**About this exercise**
When you reach the line with "#### 2. Pydantic Version Inconsistencies" in the data below, begin printing lines exactly, and stop once the line with "others use v2." has been printed.

**Data to examine**
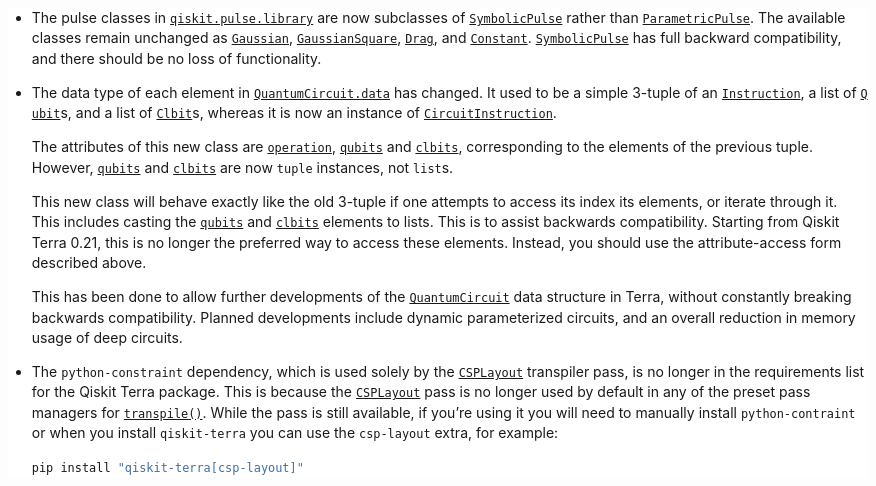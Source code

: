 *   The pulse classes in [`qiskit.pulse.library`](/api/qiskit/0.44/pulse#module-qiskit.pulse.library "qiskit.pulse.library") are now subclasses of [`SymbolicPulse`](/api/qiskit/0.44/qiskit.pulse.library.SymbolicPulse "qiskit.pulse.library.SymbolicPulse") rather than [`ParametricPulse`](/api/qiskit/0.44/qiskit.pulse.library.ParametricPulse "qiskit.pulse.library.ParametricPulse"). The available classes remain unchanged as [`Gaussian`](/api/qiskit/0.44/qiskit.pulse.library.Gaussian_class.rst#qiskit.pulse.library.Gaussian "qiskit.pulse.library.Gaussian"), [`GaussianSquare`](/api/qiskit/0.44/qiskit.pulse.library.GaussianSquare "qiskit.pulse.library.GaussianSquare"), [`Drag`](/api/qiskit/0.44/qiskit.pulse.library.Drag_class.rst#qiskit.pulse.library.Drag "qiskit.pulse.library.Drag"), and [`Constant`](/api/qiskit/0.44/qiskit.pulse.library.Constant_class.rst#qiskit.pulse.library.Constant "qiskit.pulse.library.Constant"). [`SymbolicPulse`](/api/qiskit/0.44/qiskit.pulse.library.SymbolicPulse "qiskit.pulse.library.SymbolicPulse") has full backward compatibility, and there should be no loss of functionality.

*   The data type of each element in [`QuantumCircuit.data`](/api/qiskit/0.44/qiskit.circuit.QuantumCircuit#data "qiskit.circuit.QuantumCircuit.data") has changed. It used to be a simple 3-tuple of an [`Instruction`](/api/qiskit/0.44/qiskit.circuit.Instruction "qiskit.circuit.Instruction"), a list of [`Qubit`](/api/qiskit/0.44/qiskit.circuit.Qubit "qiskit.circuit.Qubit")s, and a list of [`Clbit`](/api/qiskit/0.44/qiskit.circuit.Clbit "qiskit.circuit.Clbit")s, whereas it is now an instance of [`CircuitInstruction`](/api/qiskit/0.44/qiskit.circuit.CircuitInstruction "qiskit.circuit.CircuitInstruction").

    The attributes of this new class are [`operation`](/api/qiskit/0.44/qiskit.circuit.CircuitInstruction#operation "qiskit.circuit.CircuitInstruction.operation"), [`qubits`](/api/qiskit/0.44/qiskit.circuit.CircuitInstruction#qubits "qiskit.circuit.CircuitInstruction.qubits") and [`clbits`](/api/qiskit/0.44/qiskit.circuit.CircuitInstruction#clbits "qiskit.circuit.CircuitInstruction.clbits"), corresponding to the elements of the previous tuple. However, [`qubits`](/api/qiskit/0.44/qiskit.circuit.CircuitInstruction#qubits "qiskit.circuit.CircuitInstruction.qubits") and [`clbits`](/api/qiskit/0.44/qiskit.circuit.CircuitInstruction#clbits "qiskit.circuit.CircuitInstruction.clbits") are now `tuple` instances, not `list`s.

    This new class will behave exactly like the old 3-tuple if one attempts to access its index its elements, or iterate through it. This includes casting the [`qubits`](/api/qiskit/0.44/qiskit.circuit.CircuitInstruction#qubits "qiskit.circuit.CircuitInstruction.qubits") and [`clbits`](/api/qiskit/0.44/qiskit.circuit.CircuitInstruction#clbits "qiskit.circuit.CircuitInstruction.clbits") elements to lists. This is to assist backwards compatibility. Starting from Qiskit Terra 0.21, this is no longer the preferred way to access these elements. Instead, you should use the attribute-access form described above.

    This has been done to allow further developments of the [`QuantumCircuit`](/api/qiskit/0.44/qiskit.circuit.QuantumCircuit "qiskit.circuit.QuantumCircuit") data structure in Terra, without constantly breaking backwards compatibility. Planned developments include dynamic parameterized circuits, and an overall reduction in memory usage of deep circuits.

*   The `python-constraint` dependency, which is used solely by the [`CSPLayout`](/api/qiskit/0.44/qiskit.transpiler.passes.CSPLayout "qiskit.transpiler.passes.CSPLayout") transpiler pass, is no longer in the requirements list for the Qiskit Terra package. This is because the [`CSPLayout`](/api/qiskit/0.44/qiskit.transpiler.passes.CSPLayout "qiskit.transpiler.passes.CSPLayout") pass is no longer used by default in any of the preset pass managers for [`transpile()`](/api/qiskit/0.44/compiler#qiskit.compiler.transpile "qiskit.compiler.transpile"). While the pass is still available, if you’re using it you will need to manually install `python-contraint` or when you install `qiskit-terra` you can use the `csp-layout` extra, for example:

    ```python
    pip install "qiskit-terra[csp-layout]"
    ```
---
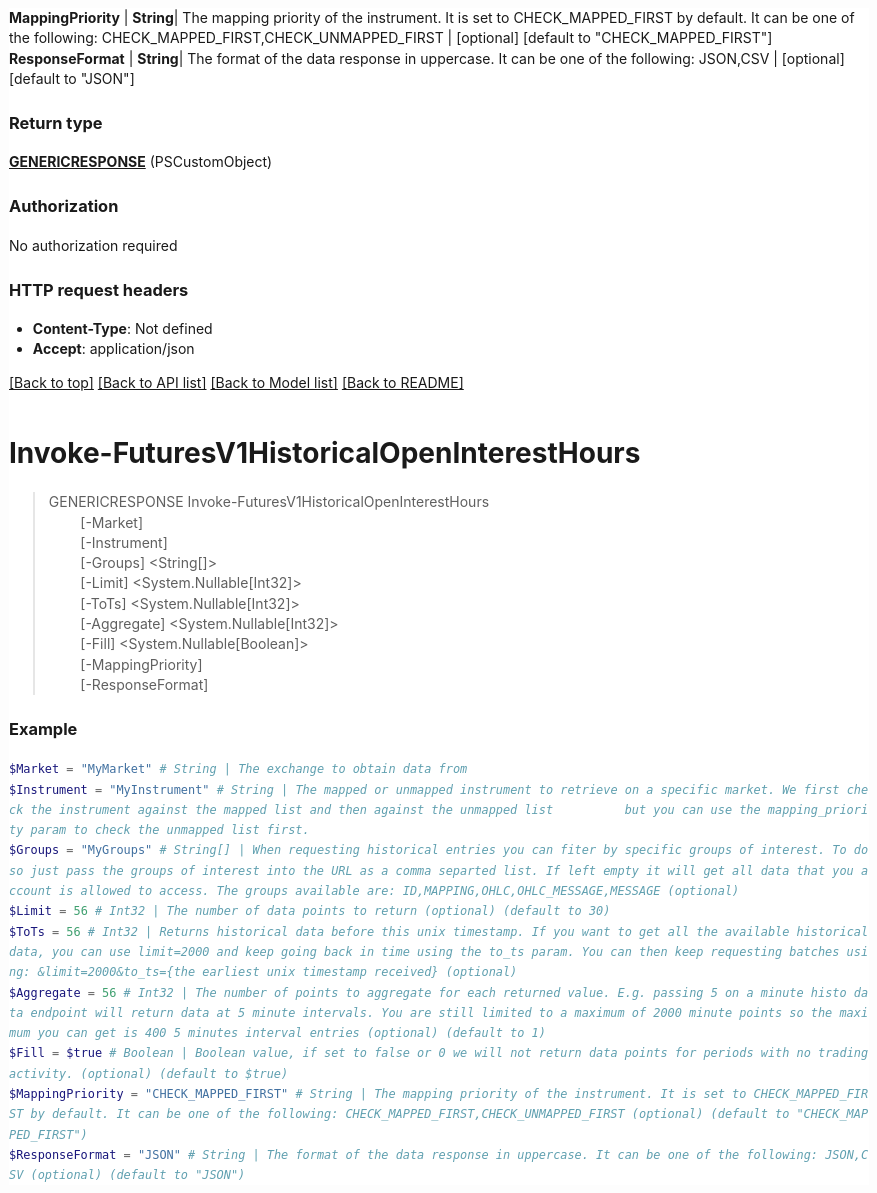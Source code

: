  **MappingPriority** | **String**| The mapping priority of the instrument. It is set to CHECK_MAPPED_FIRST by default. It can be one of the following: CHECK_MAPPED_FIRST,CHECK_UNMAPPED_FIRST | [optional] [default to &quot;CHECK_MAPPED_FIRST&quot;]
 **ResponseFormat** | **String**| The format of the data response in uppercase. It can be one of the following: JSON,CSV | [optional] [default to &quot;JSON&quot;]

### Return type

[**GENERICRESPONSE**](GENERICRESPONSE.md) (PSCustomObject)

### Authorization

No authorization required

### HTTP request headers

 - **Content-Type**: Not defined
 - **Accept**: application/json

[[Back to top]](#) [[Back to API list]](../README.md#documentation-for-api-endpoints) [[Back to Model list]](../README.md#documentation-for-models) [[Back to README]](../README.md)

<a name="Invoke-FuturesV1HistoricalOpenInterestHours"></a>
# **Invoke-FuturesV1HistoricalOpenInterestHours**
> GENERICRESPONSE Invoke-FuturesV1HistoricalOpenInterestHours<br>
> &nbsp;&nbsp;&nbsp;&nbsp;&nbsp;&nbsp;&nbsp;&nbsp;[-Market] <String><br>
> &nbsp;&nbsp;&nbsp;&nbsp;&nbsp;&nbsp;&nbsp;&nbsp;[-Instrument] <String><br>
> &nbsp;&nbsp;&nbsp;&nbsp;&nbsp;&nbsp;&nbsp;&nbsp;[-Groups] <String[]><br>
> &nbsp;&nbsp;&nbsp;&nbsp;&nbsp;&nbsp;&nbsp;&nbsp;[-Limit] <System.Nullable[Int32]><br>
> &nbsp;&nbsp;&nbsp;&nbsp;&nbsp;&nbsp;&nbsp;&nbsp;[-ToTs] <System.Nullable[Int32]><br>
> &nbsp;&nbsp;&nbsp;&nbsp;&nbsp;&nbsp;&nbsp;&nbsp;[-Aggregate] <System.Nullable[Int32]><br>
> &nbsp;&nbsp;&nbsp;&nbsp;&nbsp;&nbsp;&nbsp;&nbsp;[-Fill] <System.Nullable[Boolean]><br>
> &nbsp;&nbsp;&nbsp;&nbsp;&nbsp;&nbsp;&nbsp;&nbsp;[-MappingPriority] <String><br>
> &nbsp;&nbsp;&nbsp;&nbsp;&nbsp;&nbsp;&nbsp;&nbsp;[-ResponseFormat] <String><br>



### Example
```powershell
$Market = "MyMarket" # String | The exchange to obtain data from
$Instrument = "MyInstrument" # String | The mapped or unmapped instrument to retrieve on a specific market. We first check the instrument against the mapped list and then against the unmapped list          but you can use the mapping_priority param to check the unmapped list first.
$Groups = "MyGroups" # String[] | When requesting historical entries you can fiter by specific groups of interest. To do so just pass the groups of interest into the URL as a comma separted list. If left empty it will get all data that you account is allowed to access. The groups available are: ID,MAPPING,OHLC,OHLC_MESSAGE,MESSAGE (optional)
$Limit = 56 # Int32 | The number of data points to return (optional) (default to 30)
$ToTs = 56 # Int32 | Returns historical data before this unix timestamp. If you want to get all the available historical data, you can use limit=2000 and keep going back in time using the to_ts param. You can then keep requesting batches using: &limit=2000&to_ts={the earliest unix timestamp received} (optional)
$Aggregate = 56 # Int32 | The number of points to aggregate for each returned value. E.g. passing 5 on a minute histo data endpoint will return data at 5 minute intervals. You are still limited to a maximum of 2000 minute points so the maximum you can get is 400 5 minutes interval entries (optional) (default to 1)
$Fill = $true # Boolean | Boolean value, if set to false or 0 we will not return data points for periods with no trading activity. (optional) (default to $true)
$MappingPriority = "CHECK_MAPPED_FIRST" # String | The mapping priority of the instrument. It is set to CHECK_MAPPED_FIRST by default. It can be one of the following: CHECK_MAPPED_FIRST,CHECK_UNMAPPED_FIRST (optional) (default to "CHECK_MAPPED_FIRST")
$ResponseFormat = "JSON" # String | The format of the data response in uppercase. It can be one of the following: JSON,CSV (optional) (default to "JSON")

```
--
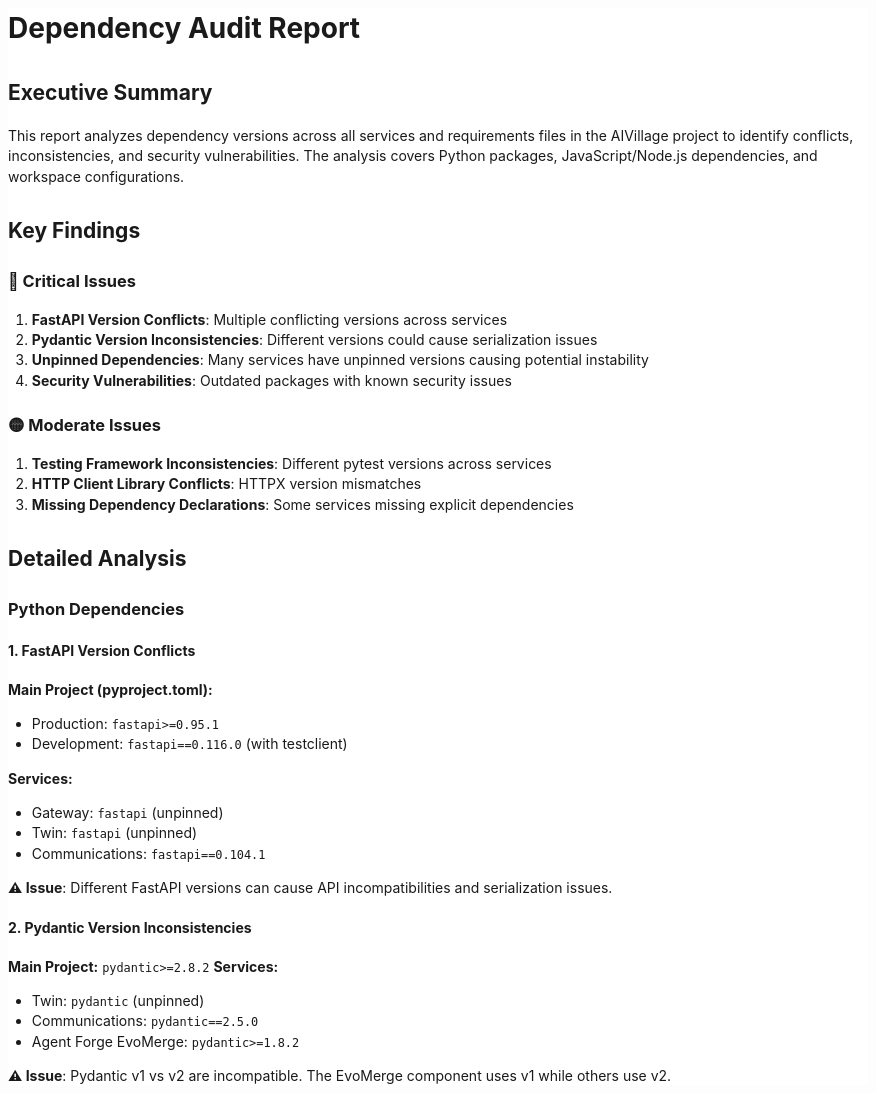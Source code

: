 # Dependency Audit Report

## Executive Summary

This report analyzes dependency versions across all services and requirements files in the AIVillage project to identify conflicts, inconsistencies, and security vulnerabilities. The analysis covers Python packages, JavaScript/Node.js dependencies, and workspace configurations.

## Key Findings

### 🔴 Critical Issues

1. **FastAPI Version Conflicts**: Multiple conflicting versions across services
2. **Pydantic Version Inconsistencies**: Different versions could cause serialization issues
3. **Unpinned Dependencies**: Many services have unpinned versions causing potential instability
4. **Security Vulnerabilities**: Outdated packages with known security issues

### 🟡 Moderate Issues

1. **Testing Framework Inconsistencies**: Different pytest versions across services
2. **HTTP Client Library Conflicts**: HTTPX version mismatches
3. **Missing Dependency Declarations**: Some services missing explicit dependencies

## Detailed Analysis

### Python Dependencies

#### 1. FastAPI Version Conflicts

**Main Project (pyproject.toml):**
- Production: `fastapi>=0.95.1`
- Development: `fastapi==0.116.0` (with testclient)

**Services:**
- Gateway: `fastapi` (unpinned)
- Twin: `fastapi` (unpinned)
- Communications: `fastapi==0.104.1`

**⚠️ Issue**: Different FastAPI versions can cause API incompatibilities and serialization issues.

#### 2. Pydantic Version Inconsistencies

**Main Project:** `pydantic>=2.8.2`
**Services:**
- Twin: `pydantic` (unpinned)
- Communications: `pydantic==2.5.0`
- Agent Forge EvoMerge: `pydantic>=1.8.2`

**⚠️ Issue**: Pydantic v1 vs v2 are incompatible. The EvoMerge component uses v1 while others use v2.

**Expected answer**
#### 2. Pydantic Version Inconsistencies

**Main Project:** `pydantic>=2.8.2`
**Services:**
- Twin: `pydantic` (unpinned)
- Communications: `pydantic==2.5.0`
- Agent Forge EvoMerge: `pydantic>=1.8.2`

**⚠️ Issue**: Pydantic v1 vs v2 are incompatible. The EvoMerge component uses v1 while others use v2.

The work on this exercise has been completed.